Feature definitions that are applied to a live workspace will begin materialization according to the materialization configuration of the Feature Views (e.g.
online=True
oroffline=True
).Development:
Development Workspaces are used for development and testing purposes. These workspaces do not connect to the production environment or serve in real-time or materialize feature data (regardless of the materialization configuration), thus avoiding substantial infrastructure costs. Feature pipelines can be discovered via the Web UI and fetched and run ad-hoc from a notebook for testing.
Features in development workspaces are discoverable via the Web UI and can be fetched and run ad-hoc from a notebook for testing.
Materialization​
Materialization is the process of precomputing feature data by executing a feature pipeline and then publishing the results to the Online or Offline Feature Store. Materialization enables low-latency feature retrieval online and faster offline feature retrieval queries.
Materialization can be scheduled by Tecton or triggered via an API.
Feature Compute Engines​
Feature pipelines can leverage different types of feature compute depending on the requirements of the use case. This can include: Python, Spark SQL, PySpark, Snowflake SQL, and Snowpark.
Offline Feature Store​
The Offline Feature Store holds all historical values of features to be used for training or batch inference. Tecton plugs directly into your data lake or warehouse to use as the offline store.
Online Feature Store​
The Online Feature Store is a low-latency key-value store that holds the latest values of pre-computed features.
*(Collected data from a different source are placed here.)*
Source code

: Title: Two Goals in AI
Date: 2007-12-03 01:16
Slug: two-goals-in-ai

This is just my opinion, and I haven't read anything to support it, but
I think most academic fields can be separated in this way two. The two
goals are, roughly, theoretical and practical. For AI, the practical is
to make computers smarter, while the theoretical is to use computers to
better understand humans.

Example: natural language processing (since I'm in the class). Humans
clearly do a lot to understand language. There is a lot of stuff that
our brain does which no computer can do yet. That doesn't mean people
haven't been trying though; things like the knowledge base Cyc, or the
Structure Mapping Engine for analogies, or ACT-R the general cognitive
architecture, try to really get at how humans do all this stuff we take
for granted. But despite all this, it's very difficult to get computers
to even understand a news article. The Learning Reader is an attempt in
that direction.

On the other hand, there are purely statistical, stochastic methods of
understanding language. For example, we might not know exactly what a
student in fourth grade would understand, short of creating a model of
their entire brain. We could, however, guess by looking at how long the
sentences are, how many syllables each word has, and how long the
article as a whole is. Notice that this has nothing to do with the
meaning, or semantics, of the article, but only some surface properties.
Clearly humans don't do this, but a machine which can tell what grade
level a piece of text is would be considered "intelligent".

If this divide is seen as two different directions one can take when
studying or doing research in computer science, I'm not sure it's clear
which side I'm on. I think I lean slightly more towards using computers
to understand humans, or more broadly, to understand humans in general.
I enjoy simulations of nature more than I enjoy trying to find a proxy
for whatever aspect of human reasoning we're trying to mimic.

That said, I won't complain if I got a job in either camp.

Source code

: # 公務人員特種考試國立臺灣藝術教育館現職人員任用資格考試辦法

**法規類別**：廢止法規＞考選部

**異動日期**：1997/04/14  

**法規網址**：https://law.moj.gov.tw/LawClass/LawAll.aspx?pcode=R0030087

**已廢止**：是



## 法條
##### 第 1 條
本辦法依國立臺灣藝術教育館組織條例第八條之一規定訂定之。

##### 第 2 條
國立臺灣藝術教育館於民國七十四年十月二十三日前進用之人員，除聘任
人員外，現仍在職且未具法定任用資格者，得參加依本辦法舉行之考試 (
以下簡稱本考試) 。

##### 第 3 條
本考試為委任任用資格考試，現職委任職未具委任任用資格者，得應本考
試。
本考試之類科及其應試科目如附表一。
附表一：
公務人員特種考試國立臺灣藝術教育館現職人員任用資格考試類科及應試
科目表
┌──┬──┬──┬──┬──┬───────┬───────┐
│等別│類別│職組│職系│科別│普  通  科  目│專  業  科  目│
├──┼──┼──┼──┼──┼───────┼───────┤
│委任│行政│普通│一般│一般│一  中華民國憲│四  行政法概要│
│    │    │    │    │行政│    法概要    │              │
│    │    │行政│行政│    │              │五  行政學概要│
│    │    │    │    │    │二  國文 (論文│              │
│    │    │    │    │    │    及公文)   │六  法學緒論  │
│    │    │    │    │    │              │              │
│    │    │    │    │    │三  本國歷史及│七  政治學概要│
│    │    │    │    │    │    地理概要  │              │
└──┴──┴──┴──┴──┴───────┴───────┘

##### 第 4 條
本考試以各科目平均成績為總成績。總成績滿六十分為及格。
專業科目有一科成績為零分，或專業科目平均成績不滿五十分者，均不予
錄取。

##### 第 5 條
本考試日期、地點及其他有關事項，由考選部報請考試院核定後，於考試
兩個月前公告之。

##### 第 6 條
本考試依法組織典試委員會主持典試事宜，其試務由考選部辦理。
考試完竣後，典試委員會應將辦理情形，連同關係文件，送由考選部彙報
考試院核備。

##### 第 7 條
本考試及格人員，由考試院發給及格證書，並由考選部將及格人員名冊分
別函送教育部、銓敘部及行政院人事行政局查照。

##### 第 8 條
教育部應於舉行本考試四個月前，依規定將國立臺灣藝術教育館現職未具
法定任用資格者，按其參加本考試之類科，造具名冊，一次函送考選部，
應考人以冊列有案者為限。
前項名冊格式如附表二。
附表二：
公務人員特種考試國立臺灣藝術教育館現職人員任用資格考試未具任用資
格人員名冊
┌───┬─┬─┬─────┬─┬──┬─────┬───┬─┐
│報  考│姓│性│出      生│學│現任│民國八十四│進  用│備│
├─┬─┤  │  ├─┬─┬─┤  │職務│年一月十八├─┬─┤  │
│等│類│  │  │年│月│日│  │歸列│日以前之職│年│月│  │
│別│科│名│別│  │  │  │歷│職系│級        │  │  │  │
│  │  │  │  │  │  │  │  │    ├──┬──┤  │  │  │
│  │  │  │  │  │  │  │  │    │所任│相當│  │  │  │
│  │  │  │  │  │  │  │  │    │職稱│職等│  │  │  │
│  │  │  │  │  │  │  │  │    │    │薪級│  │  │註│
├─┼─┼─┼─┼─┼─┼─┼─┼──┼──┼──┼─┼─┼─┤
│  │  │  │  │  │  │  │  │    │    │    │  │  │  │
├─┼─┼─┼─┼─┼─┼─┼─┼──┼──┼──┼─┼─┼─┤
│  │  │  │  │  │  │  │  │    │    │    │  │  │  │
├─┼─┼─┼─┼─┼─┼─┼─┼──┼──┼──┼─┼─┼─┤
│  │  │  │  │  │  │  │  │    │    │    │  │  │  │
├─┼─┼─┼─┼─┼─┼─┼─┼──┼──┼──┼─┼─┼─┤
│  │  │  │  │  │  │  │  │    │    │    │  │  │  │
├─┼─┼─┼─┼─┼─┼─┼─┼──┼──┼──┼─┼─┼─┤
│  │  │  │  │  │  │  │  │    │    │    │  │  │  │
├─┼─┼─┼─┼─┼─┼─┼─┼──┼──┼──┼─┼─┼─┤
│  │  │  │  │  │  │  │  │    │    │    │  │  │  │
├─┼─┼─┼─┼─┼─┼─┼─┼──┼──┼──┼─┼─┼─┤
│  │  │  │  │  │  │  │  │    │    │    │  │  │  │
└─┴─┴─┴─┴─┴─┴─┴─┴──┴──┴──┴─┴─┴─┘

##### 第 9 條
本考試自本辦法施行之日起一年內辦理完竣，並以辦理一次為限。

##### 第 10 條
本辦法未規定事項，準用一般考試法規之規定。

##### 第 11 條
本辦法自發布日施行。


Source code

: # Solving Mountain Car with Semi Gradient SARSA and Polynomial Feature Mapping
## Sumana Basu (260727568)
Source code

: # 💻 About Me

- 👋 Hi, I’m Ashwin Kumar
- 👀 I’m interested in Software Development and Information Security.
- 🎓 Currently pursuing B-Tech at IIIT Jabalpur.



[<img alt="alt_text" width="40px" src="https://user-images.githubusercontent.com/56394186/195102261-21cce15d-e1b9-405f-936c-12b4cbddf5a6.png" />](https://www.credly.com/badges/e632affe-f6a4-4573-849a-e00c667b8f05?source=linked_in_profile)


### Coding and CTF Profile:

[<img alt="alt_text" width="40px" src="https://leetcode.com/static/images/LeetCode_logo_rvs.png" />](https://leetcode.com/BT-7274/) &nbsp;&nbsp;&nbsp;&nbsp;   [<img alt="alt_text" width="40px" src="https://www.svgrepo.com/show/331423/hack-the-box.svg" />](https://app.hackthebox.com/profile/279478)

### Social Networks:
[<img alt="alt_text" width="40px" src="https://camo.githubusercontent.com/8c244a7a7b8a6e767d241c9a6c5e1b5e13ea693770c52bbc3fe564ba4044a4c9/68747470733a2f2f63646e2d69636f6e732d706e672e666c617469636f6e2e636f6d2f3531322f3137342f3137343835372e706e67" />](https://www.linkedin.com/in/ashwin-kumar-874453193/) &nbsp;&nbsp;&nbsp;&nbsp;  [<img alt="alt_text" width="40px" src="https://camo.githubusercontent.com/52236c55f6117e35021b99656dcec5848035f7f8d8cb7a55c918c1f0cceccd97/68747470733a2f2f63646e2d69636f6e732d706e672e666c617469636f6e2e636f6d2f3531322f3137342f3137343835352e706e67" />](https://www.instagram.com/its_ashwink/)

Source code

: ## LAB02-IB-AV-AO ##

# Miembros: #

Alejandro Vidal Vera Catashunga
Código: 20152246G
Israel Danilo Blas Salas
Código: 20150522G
It is located in the online environment and is used to look up features for online inference.
Feature Server​
The Feature Server is a managed Tecton service that fetches real-time feature values from the Online Feature Store, running real-time feature transformations, and returning feature vectors via a REST API.
Monitoring and Alerting​
There are two types of monitoring that Tecton manages:
- System Monitoring: Tecton monitors for job health, service uptime, and request latencies.
- Data Quality Monitoring (Private Preview): Tecton monitors the quality of the data generated by feature pipelines, as well as for data drift in features between training and serving.
Tecton has built in alerting for system-related and data-quality-related issues.
Tecton Product Interfaces​
Tecton SDK​
Tecton's Python SDK is used for defining and testing feature pipelines and services, and generating datasets for training and batch inference.
Tecton's SDK has two APIs:
- Declarative API: This is the API used to define feature pipelines in the Feature Repository.
- Interactive API: This is the API used (often in a notebook) to fetch remote Tecton objects (registered with a workspace), test feature pipelines, and create training datasets.
Tecton Web UI​
The Tecton Web UI allows users to browse, discover, and manage feature pipelines. In the web UI you can also:
- Understand lineage
- Configure access controls
- Manage users
- Check the status of backfills
- Monitor, cancel, and re-run materialization jobs
- Understand data quality
- Monitor online feature services
Each Tecton account is associated with a URL (e.g. <your-account>.tecton.ai
)
and contains all of the workspaces created in that account.
Tecton CLI​
The
Tecton CLI
is primarily used for
managing workspaces,
applying feature repository changes to a workspace
(via the tecton apply
command), and creating API keys.
Tecton HTTP API​
Tecton's HTTP API is used for retrieving feature vectors at low-latency online in order to power online model inference.